Work instructions. Copy out each line of the data that holds the word "minikube".

[Document images with source code]
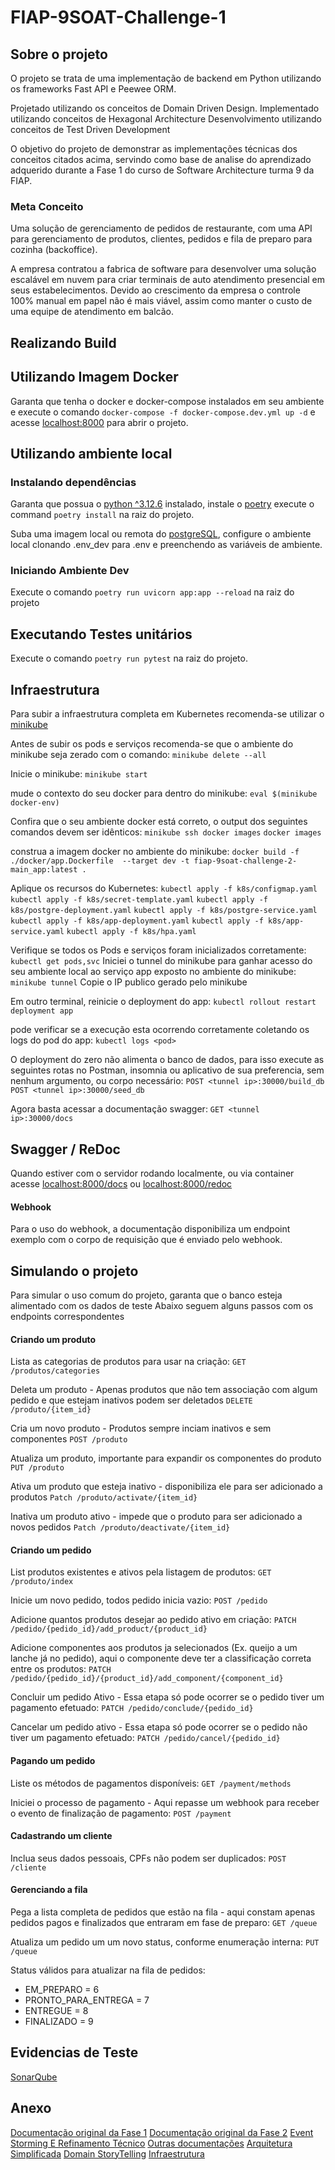 # FIAP-9SOAT-Challenge-1

## Sobre o projeto
O projeto se trata de uma implementação de backend em Python utilizando os frameworks Fast API e Peewee ORM.

Projetado utilizando os conceitos de Domain Driven Design.
Implementado utilizando conceitos de Hexagonal Architecture
Desenvolvimento utilizando conceitos de Test Driven Development

O objetivo do projeto de demonstrar as implementações técnicas dos conceitos citados acima, servindo como base de analise do aprendizado adquerido durante a Fase 1 do curso de Software Architecture turma 9 da FIAP.

### Meta Conceito

Uma solução de gerenciamento de pedidos de restaurante, com uma API para gerenciamento de produtos, clientes, pedidos e fila de preparo para cozinha (backoffice).

A empresa contratou a fabrica de software para desenvolver uma solução escalável em nuvem para criar terminais de auto atendimento presencial em seus estabelecimentos. Devido ao crescimento da empresa o controle 100% manual em papel não é mais viável, assim como manter o custo de uma equipe de atendimento em balcão.

## Realizando Build
## Utilizando Imagem Docker
Garanta que tenha o docker e docker-compose instalados em seu ambiente e execute o comando `docker-compose -f docker-compose.dev.yml up -d` e acesse [localhost:8000](http://localhost:8000) para abrir o projeto.

## Utilizando ambiente local
### Instalando dependências
Garanta que possua o [python ^3.12.6](https://www.python.org/) instalado, instale o [poetry](https://python-poetry.org/docs/#installing-with-pipx) execute o command ``poetry install`` na raiz do projeto.

Suba uma imagem local ou remota do [postgreSQL](https://www.postgresql.org/), configure o ambiente local clonando .env_dev para .env e preenchendo as variáveis de ambiente.



### Iniciando Ambiente Dev
Execute o comando ``poetry run uvicorn app:app --reload`` na raiz do projeto

## Executando Testes unitários
Execute o comando ``poetry run pytest`` na raiz do projeto.

## Infraestrutura
Para subir a infraestrutura completa em Kubernetes recomenda-se utilizar o [minikube](https://minikube.sigs.k8s.io/docs/)

Antes de subir os pods e serviços recomenda-se que o ambiente do minikube seja zerado com o comando:
``minikube delete --all``

Inicie o minikube:
``minikube start``

mude o contexto do seu docker para dentro do minikube:
``eval $(minikube docker-env)``

Confira que o seu ambiente docker está correto, o output dos seguintes comandos devem ser idênticos:
``minikube ssh docker images``
``docker images``

construa a imagem docker no ambiente do minikube:
``docker build -f ./docker/app.Dockerfile  --target dev -t fiap-9soat-challenge-2-main_app:latest .``

Aplique os recursos do Kubernetes:
``kubectl apply -f k8s/configmap.yaml``
``kubectl apply -f k8s/secret-template.yaml``
``kubectl apply -f k8s/postgre-deployment.yaml``
``kubectl apply -f k8s/postgre-service.yaml``
``kubectl apply -f k8s/app-deployment.yaml``
``kubectl apply -f k8s/app-service.yaml``
``kubectl apply -f k8s/hpa.yaml``

Verifique se todos os Pods e serviços foram inicializados corretamente:
``kubectl get pods,svc``
Iniciei o tunnel do minikube para ganhar acesso do seu ambiente local ao serviço app exposto no ambiente do minikube:
``minikube tunnel``
Copie o IP publico gerado pelo minikube

Em outro terminal, reinicie o deployment do app:
``kubectl rollout restart deployment app``

pode verificar se a execução esta ocorrendo corretamente coletando os logs do pod do app:
``kubectl logs <pod>``

O deployment do zero não alimenta o banco de dados, para isso execute as seguintes rotas no Postman, insomnia ou aplicativo de sua preferencia, sem nenhum argumento, ou corpo necessário:
``POST <tunnel ip>:30000/build_db``
``POST <tunnel ip>:30000/seed_db``

Agora basta acessar a documentação swagger:
``GET <tunnel ip>:30000/docs``

## Swagger / ReDoc

Quando estiver com o servidor rodando localmente, ou via container acesse [localhost:8000/docs](http://localhost:8000/docs) ou [localhost:8000/redoc](http://localhost:8000/redoc)

#### Webhook

Para o uso do webhook, a documentação disponibiliza um endpoint exemplo com o corpo de requisição que é enviado pelo webhook.


## Simulando o projeto

Para simular o uso comum do projeto, garanta que o banco esteja alimentado com os dados de teste
Abaixo seguem alguns passos com os endpoints correspondentes

#### Criando um produto
Lista as categorias de produtos para usar na criação:
``GET /produtos/categories``

Deleta um produto - Apenas produtos que não tem associação com algum pedido e que estejam inativos podem ser deletados
``DELETE /produto/{item_id}``

Cria um novo produto - Produtos sempre inciam inativos e sem componentes
``POST /produto``

Atualiza um produto, importante para expandir os componentes do produto
``PUT /produto``

Ativa um produto que esteja inativo - disponibiliza ele para ser adicionado a produtos
``Patch /produto/activate/{item_id}``

Inativa um produto ativo - impede que o produto para ser adicionado a novos pedidos
``Patch /produto/deactivate/{item_id}``

#### Criando um pedido
List produtos existentes e ativos pela listagem de produtos:
``GET /produto/index``

Inicie um novo pedido, todos pedido inicia vazio:
``POST /pedido``

Adicione quantos produtos desejar ao pedido ativo em criação:
``PATCH /pedido/{pedido_id}/add_product/{product_id}``

Adicione componentes aos produtos ja selecionados (Ex. queijo a um lanche já no pedido), aqui o componente deve ter a classificação correta entre os produtos:
``PATCH /pedido/{pedido_id}/{product_id}/add_component/{component_id}``

Concluir um pedido Ativo - Essa etapa só pode ocorrer se o pedido tiver um pagamento efetuado:
``PATCH /pedido/conclude/{pedido_id}``

Cancelar um pedido ativo - Essa etapa só pode ocorrer se o pedido não tiver um pagamento efetuado:
``PATCH /pedido/cancel/{pedido_id}``

#### Pagando um pedido
Liste os métodos de pagamentos disponíveis:
``GET /payment/methods``

Iniciei o processo de pagamento - Aqui repasse um webhook para receber o evento de finalização de pagamento:
``POST /payment``

#### Cadastrando um cliente

Inclua seus dados pessoais, CPFs não podem ser duplicados:
``POST /cliente``

#### Gerenciando a fila
Pega a lista completa de pedidos que estão na fila - aqui constam apenas pedidos pagos e finalizados que entraram em fase de preparo:
``GET /queue``

Atualiza um pedido um um novo status, conforme enumeração interna:
``PUT /queue``

Status válidos para atualizar na fila de pedidos:
- EM_PREPARO = 6
- PRONTO_PARA_ENTREGA = 7
- ENTREGUE = 8
- FINALIZADO = 9

## Evidencias de Teste
[SonarQube](/documentation/sonar_qube.png)

## Anexo

[Documentação original da Fase 1](/documentation/Pos_tech%20-%20Fase%201%20-%20Tech%20Challenge%20Fast%20Food.pdf)
[Documentação original da Fase 2](/documentation/Postech%20-%20Fase%202%20-%20Tech%20Challenge.pdf)
[Event Storming E Refinamento Técnico](https://miro.com/app/board/uXjVLf9MJLo=/?share_link_id=933574423173)
[Outras documentações](https://www.notion.so/101117753c9f80cbb28dd5665c721433?v=101117753c9f800b95da000c73dea574&pvs=4)
[Arquitetura Simplificada](/documentation/arquiteturas%20simplificadas.png)
[Domain StoryTelling](/documentation/Domain%20Storytelling.png)
[Infraestrutura](/documentation/infraestrutura.png)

Reply.
Para subir a infraestrutura completa em Kubernetes recomenda-se utilizar o [minikube](https://minikube.sigs.k8s.io/docs/)
Antes de subir os pods e serviços recomenda-se que o ambiente do minikube seja zerado com o comando:
``minikube delete --all``
Inicie o minikube:
``minikube start``
mude o contexto do seu docker para dentro do minikube:
``eval $(minikube docker-env)``
``minikube ssh docker images``
construa a imagem docker no ambiente do minikube:
Iniciei o tunnel do minikube para ganhar acesso do seu ambiente local ao serviço app exposto no ambiente do minikube:
``minikube tunnel``
Copie o IP publico gerado pelo minikube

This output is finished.